The Stevensville Board of Adjustments decided, at a meeting on November 14, that a proposed daycare facility in Stevensville would not have to get a conditional use permit from the town if it was duly registered and licensed with the state.

Vicki Adams, who currently operates a child day care business out of her home in Stevensville, is considering moving the business into the residence she and her husband recently inherited following the death of her father-in-law. Stevensville Town Planner Ben Longbottom made the decision that the day care would not be allowed in that area which is zoned Residential R-2. While her current day care is located in an R-1 area where residential childcare is allowed, he determined that the R-2 zone would prohibit such activity unless a conditional use permit was granted.

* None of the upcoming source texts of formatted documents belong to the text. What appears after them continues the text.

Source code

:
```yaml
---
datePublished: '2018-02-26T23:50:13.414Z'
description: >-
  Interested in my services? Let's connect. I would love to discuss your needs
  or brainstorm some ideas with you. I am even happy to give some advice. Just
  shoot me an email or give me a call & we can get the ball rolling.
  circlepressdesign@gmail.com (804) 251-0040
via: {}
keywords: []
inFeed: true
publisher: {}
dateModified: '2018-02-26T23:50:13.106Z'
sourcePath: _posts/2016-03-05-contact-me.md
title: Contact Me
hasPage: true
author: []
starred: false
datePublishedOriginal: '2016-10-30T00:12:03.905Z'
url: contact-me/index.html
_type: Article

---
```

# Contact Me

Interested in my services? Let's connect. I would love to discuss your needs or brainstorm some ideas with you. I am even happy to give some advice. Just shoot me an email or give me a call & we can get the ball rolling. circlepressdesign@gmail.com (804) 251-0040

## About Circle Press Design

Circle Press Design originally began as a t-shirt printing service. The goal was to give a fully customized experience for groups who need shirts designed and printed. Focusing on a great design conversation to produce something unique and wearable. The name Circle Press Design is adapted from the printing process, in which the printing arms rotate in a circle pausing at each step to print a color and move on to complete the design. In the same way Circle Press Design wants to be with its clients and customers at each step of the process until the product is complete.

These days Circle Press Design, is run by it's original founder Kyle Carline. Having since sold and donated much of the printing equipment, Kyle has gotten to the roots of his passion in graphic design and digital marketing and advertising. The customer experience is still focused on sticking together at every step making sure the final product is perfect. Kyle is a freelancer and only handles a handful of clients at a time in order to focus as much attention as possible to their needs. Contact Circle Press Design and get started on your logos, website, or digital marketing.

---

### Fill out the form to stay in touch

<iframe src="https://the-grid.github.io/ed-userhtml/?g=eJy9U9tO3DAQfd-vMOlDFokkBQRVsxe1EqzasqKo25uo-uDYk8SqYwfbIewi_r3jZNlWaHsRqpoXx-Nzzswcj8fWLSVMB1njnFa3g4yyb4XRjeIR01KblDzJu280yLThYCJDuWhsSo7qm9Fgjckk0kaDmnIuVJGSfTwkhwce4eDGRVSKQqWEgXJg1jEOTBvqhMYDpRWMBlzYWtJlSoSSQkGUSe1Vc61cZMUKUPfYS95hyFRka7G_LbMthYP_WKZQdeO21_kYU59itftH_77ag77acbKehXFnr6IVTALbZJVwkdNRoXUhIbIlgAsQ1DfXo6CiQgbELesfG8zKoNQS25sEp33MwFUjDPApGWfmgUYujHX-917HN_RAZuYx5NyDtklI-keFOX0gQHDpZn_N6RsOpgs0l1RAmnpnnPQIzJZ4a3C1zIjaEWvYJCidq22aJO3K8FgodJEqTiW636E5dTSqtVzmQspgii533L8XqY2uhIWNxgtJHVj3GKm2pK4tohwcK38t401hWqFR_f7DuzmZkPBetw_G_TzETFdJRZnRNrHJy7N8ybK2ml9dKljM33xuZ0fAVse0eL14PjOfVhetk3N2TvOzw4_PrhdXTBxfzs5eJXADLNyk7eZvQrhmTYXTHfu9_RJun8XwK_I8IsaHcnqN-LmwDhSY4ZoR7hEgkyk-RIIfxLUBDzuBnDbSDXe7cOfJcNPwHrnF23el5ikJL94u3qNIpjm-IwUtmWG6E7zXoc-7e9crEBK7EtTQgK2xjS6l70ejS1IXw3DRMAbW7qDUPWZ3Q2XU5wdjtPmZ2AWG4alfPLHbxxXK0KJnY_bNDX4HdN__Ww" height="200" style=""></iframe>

Adams disagreed and appealed the Planner’s decision to the Stevensville Board of Adjustments which consists of the Town Council members and the Mayor.

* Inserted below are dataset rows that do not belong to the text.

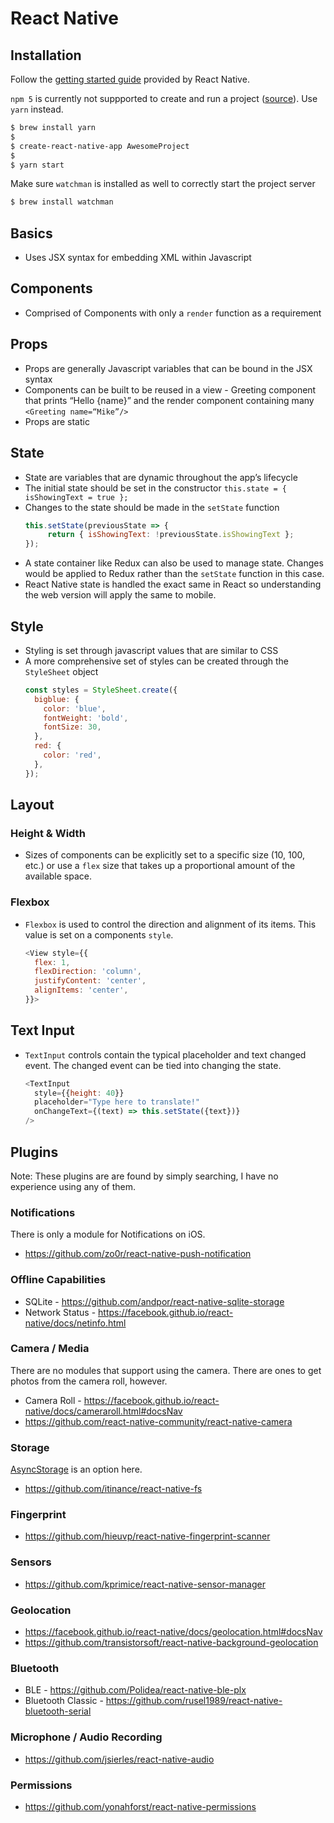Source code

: # React Native

## Installation

Follow the [getting started guide](http://facebook.github.io/react-native/docs/getting-started.html) provided by React Native.

`npm 5` is currently not suppported to create and run a project ([source](https://github.com/facebook/react-native/issues/14767)). Use `yarn` instead.

```bash
$ brew install yarn
$
$ create-react-native-app AwesomeProject
$
$ yarn start
```

Make sure `watchman` is installed as well to correctly start the project server 

```bash
$ brew install watchman
```

## Basics

* Uses JSX syntax for embedding XML within Javascript

## Components

* Comprised of Components with only a `render` function as a requirement

## Props

* Props are generally Javascript variables that can be bound in the JSX syntax
* Components can be built to be reused in a view - Greeting component that prints “Hello {name}” and the render component containing many `<Greeting name=“Mike”/>`
* Props are static

## State

* State are variables that are dynamic throughout the app’s lifecycle
* The initial state should be set in the constructor `this.state = { isShowingText = true };`
* Changes to the state should be made in the `setState` function 
  ```js 
  this.setState(previousState => {
       return { isShowingText: !previousState.isShowingText };
  });
  ```
* A state container like Redux can also be used to manage state. Changes would be applied to Redux rather than the `setState` function in this case.
* React Native state is handled the exact same in React so understanding the web version will apply the same to mobile.

## Style

* Styling is set through javascript values that are similar to CSS
* A more comprehensive set of styles can be created through the `StyleSheet` object
  ```js
  const styles = StyleSheet.create({
    bigblue: {
      color: 'blue',
      fontWeight: 'bold',
      fontSize: 30,
    },
    red: {
      color: 'red',
    },
  });
  ```
## Layout
  
### Height & Width

* Sizes of components can be explicitly set to a specific size (10, 100, etc.) or use a `flex` size that takes up a proportional amount of the available space. 

### Flexbox

* `Flexbox` is used to control the direction and alignment of its items. This value is set on a components `style`.
  ```js
  <View style={{
    flex: 1,
    flexDirection: 'column',
    justifyContent: 'center',
    alignItems: 'center',
  }}>
  ```
## Text Input

* `TextInput` controls contain the typical placeholder and text changed event. The changed event can be tied into changing the state.
  ```js
  <TextInput
    style={{height: 40}}
    placeholder="Type here to translate!"
    onChangeText={(text) => this.setState({text})}
  />
  ```

## Plugins

Note: These plugins are are found by simply searching, I have no experience using any of them.

### Notifications

There is only a module for Notifications on iOS.

* https://github.com/zo0r/react-native-push-notification 

### Offline Capabilities

* SQLite - https://github.com/andpor/react-native-sqlite-storage 
* Network Status - https://facebook.github.io/react-native/docs/netinfo.html

### Camera / Media

There are no modules that support using the camera. There are ones to get photos from the camera roll, however.

* Camera Roll - https://facebook.github.io/react-native/docs/cameraroll.html#docsNav 
* https://github.com/react-native-community/react-native-camera

### Storage

[AsyncStorage](https://facebook.github.io/react-native/docs/asyncstorage.html#docsNav) is an option here.

* https://github.com/itinance/react-native-fs

### Fingerprint

* https://github.com/hieuvp/react-native-fingerprint-scanner

### Sensors

* https://github.com/kprimice/react-native-sensor-manager

### Geolocation

* https://facebook.github.io/react-native/docs/geolocation.html#docsNav
* https://github.com/transistorsoft/react-native-background-geolocation

### Bluetooth

* BLE - https://github.com/Polidea/react-native-ble-plx
* Bluetooth Classic - https://github.com/rusel1989/react-native-bluetooth-serial 

### Microphone / Audio Recording

* https://github.com/jsierles/react-native-audio

### Permissions

* https://github.com/yonahforst/react-native-permissions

Town Attorney Brian West issued an initial response to the Mayor’s question about the issue, stating that he was in agreement with the planner. He stated that to operate a residential childcare operation in an R-2 zone, it must be in a “private residence”. Since the term is not defined in the codes, he said, the common understanding of the term should be used.

“It is logical that the drafters intended to allow an operation with business characteristics in a residential area under the strict conditions that the operators reside in the home and therefore provide some level of guarantee that the business aspects of the daycare do not adversely affect the neighbors.” He said if the operators did not reside in the home it would be analogous to churches, which are occupied during the daytime, but are generally not occupied at night. Churches are required to get a conditional use permit to operate in an R-2 zone.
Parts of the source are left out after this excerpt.